Jener Bericht befasst sich auf fast 80 Seiten mit statistischen Daten. In ihm ist nicht nur der aktuelle Stand erfasst, sei es der Einwohnerzahlen oder des Durchschnittseinkommens, sondern er enthält auch Vorhersagen bis ins Jahr 2035. Auf sie bezieht Bernhard seine Worte. Beliebt sind bei Statistikern Prognosen der Einwohnerzahlen – aus vielerlei Gründen. Aus den Daten leiten Politiker Entscheidungen ab, sei es zur Zahl der in zehn Jahren nötigen Neubauten, der Krankenhausbetten oder des Kindergartenpersonals. Von der Zahl der Bewohner hängt auch ab, wie viel Geld das Land einer Kommune überweist und wie viel ein Bürgermeister verdient. In diesem Sinne wird sich manches Stadtoberhaupt über einen Einkommenszuwachses freuen.

Die Einwohnerzahl durchstößt womöglich die Grenze von 400 000

Entgegen der bundesweiten Entwicklung sagt das Statistische Landesamt dem Landkreis Böblingen ein Einwohnerwachstum voraus. Exakt 381 281 Menschen lebten Ende 2015 im Kreis. 395 100 sollen es 20 Jahre später sein. Das entspricht einem Plus von 5,6 Prozent. Weil die Flüchtlinge noch nicht vollständig erfasst sind, wird womöglich die Grenze von 400 000 Bewohnern durchstoßen.

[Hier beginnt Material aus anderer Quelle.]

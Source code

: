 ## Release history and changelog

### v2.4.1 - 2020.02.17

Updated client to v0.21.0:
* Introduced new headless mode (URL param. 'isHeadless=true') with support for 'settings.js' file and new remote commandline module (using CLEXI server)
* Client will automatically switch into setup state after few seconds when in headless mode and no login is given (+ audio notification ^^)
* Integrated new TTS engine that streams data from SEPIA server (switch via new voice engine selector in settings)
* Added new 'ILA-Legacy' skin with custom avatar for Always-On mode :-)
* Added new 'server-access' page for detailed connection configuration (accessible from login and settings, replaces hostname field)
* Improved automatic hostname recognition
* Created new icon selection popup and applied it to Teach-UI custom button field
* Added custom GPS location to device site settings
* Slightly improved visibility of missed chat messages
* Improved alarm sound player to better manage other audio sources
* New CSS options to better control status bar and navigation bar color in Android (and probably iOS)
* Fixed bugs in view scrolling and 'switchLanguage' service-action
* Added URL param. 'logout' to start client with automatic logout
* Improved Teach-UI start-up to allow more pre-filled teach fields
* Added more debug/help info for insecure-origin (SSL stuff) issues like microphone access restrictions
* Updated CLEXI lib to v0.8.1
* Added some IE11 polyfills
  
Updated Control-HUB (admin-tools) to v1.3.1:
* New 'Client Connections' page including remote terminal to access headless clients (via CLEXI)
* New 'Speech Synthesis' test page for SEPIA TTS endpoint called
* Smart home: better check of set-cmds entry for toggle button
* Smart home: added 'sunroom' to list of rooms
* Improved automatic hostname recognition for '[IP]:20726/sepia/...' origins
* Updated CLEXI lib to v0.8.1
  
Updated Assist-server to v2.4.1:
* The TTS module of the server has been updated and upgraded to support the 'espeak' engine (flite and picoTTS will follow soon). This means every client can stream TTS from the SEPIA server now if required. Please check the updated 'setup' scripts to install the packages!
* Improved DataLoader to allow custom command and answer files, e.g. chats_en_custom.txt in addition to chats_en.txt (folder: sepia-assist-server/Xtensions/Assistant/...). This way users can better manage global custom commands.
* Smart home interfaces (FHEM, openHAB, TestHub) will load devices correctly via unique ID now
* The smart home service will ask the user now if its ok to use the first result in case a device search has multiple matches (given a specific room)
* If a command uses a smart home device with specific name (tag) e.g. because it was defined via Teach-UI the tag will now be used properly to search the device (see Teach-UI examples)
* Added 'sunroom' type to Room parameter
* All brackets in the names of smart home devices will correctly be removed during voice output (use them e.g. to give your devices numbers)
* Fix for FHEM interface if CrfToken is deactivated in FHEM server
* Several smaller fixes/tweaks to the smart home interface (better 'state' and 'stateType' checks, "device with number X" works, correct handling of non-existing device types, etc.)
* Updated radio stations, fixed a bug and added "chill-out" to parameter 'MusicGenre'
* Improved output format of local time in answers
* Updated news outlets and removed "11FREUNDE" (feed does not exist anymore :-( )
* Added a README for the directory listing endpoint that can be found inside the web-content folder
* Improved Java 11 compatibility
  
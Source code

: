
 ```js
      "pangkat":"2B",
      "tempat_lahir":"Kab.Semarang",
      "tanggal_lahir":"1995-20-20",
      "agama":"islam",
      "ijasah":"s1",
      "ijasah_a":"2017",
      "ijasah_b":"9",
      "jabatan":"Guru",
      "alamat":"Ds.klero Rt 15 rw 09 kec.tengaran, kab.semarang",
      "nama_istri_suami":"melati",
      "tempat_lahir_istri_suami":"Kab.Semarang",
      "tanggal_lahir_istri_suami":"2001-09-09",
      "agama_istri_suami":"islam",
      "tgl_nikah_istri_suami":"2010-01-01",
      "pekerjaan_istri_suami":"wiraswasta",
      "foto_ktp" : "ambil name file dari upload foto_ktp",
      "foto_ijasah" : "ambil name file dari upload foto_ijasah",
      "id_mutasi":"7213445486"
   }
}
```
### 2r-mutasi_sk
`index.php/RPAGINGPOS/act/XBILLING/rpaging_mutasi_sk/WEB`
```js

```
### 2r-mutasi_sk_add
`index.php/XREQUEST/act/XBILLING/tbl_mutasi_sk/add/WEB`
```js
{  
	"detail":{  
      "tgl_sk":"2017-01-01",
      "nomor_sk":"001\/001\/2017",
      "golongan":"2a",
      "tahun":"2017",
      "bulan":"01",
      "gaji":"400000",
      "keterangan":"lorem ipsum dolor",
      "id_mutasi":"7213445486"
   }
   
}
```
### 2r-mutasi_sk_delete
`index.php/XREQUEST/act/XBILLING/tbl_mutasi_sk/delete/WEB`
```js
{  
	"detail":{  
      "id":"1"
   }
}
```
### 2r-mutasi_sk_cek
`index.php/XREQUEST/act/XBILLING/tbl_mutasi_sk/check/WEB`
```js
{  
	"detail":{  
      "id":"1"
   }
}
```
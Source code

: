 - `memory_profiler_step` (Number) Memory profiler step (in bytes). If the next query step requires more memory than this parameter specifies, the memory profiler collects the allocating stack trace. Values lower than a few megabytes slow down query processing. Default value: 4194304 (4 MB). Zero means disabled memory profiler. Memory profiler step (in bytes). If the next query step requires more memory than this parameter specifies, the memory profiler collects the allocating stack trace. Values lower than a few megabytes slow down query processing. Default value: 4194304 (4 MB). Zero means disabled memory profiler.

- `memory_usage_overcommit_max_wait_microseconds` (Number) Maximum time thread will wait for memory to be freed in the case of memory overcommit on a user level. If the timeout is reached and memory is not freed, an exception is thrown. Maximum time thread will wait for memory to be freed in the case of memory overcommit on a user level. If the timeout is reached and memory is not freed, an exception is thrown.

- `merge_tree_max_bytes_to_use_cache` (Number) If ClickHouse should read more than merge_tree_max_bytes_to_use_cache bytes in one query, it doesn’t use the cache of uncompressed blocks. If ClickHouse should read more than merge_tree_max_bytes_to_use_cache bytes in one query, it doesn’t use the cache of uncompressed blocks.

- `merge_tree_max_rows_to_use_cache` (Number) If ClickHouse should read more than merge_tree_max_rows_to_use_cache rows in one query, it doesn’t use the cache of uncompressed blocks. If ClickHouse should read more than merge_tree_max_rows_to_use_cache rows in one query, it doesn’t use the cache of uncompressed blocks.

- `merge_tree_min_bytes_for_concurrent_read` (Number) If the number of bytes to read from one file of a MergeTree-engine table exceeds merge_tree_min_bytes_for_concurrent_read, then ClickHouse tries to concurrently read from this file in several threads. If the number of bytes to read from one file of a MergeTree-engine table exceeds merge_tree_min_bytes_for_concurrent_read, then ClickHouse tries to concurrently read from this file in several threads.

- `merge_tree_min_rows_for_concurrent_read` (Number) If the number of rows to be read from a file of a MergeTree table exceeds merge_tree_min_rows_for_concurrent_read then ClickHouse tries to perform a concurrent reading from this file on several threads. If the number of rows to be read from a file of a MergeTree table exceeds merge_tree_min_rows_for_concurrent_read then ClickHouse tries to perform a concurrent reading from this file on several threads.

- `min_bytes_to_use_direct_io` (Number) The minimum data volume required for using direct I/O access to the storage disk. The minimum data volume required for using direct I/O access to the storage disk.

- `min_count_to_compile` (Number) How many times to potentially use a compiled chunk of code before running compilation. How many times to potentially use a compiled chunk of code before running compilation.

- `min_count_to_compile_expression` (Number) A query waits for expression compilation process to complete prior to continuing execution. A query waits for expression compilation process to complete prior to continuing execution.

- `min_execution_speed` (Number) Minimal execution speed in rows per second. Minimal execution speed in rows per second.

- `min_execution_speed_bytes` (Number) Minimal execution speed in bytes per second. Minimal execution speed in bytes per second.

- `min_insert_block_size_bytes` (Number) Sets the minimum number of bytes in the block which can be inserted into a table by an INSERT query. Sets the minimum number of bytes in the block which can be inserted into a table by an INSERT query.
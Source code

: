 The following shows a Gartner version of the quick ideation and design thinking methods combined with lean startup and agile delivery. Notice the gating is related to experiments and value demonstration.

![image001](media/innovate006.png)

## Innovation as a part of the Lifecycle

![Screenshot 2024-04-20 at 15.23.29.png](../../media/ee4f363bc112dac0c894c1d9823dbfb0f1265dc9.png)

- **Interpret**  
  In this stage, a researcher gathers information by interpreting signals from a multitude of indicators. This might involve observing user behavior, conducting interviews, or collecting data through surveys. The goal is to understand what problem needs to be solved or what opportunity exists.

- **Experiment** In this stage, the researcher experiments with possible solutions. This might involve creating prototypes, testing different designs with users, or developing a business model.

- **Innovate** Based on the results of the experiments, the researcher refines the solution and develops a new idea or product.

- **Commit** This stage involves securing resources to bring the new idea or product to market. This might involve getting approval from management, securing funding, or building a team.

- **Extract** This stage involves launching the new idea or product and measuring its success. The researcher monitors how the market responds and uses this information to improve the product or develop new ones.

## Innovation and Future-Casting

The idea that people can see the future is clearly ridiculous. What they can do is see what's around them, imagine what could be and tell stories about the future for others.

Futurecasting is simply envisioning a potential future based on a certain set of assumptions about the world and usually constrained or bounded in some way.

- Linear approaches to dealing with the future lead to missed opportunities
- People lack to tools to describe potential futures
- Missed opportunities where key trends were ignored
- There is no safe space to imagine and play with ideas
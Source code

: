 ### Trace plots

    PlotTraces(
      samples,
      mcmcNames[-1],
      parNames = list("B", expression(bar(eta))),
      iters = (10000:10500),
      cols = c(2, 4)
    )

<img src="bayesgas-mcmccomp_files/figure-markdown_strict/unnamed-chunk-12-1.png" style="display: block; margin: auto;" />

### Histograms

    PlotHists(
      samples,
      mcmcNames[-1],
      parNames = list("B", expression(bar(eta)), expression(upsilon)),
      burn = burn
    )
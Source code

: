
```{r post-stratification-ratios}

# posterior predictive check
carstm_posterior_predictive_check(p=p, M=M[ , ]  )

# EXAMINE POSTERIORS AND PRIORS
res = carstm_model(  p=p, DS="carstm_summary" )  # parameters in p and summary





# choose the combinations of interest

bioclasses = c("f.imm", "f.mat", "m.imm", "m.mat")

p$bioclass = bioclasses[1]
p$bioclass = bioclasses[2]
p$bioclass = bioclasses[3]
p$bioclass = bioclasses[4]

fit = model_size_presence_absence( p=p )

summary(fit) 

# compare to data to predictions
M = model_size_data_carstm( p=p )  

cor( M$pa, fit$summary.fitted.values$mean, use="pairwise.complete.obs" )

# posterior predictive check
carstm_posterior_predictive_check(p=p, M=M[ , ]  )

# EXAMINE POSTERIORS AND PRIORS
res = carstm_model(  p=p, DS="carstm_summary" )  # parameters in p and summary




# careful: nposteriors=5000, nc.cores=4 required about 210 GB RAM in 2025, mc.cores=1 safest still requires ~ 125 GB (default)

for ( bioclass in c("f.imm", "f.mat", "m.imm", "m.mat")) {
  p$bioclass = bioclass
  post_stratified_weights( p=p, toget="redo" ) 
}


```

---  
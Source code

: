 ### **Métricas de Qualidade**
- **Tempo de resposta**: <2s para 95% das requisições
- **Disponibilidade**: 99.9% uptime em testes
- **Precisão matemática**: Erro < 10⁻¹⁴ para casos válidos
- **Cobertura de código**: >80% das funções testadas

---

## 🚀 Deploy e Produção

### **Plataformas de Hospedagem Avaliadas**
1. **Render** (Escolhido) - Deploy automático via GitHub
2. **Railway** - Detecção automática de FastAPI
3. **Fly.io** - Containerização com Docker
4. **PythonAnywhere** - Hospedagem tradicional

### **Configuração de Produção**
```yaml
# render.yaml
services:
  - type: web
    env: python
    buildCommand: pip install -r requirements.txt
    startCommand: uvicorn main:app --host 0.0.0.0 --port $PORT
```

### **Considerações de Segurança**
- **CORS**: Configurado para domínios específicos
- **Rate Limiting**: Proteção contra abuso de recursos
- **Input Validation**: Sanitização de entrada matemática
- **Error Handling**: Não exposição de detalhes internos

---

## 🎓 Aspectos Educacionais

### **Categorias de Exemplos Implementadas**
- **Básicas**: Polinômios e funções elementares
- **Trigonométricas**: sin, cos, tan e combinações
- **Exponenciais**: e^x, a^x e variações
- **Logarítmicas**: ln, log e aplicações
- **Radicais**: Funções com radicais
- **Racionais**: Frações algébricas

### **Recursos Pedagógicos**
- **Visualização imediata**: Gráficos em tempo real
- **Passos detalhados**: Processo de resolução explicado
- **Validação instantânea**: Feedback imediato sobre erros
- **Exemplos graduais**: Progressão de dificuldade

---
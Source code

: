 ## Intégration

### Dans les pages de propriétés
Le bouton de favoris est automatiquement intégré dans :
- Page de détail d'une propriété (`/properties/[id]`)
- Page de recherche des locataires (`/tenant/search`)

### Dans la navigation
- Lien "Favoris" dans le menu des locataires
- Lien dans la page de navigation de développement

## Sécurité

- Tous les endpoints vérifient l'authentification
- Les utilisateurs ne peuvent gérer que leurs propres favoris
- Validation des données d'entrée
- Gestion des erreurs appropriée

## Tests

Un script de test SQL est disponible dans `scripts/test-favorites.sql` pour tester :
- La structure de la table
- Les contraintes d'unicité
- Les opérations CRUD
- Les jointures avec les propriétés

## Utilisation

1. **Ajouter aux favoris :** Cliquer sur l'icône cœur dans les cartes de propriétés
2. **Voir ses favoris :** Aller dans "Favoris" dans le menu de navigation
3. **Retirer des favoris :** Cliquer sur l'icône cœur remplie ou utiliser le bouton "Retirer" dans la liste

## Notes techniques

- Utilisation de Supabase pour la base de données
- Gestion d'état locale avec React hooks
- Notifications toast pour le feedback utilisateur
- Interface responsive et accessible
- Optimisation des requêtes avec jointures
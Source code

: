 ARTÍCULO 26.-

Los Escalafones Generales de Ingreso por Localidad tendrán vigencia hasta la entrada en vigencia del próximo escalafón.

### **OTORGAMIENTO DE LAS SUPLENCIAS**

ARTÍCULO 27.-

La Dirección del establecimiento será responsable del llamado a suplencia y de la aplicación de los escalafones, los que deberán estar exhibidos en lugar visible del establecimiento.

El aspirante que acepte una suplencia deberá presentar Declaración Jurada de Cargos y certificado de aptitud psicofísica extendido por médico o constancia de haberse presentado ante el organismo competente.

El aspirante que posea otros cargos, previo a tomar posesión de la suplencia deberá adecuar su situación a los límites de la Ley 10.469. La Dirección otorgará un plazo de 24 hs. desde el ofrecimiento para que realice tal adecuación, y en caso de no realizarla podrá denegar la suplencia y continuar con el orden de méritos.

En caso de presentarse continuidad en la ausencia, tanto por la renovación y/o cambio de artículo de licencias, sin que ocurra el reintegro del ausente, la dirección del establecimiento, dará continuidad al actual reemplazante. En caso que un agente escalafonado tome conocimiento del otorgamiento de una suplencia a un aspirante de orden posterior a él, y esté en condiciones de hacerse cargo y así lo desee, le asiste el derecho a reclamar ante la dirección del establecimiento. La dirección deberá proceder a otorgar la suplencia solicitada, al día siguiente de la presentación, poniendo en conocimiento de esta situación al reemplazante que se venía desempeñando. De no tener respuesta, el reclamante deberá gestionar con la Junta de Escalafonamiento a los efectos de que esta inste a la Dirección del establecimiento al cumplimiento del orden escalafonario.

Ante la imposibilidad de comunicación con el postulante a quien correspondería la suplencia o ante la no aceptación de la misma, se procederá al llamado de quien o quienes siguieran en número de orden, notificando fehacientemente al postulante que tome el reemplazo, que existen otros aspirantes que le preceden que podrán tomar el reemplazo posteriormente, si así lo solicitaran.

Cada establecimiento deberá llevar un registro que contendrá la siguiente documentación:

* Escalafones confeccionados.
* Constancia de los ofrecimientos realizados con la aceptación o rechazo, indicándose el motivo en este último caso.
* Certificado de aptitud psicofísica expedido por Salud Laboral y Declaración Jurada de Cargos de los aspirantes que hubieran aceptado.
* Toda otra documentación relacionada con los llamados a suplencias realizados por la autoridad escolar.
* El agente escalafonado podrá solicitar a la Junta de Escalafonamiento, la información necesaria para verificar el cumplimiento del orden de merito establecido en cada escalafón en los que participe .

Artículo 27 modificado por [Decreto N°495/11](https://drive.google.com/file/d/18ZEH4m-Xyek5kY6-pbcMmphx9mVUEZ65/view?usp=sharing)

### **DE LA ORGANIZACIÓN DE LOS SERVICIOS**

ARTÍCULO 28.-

Auf der Entwicklung der Jahre zuvor fußt freilich das Misstrauen des Landrats. Seit 2005 stieg dies Zahl der Kreisbewohner stetig. Vorausgesagt war das Gegenteil. Die Ursache des Zuwachses war und ist „nicht primär die Geburtenrate, sondern sind größtenteils Wanderungsgewinne“, sagt Lisa Gemmel, die im Landratsamt die Zentralstelle leitet. Einfacher ausgedrückt: Im Landkreis – wie im ganzen Bundesgebiet – sterben mehr Menschen als geboren werden. Den Schwund gleichen Zugezogene aus. Diese Entwicklung wird sich gemäß den Berechnungen der Landesstatistiker in der nahen Zukunft noch verstärken, weil in hiesigen Unternehmen vergleichsweise mühelos Arbeitsplätze zu finden sind.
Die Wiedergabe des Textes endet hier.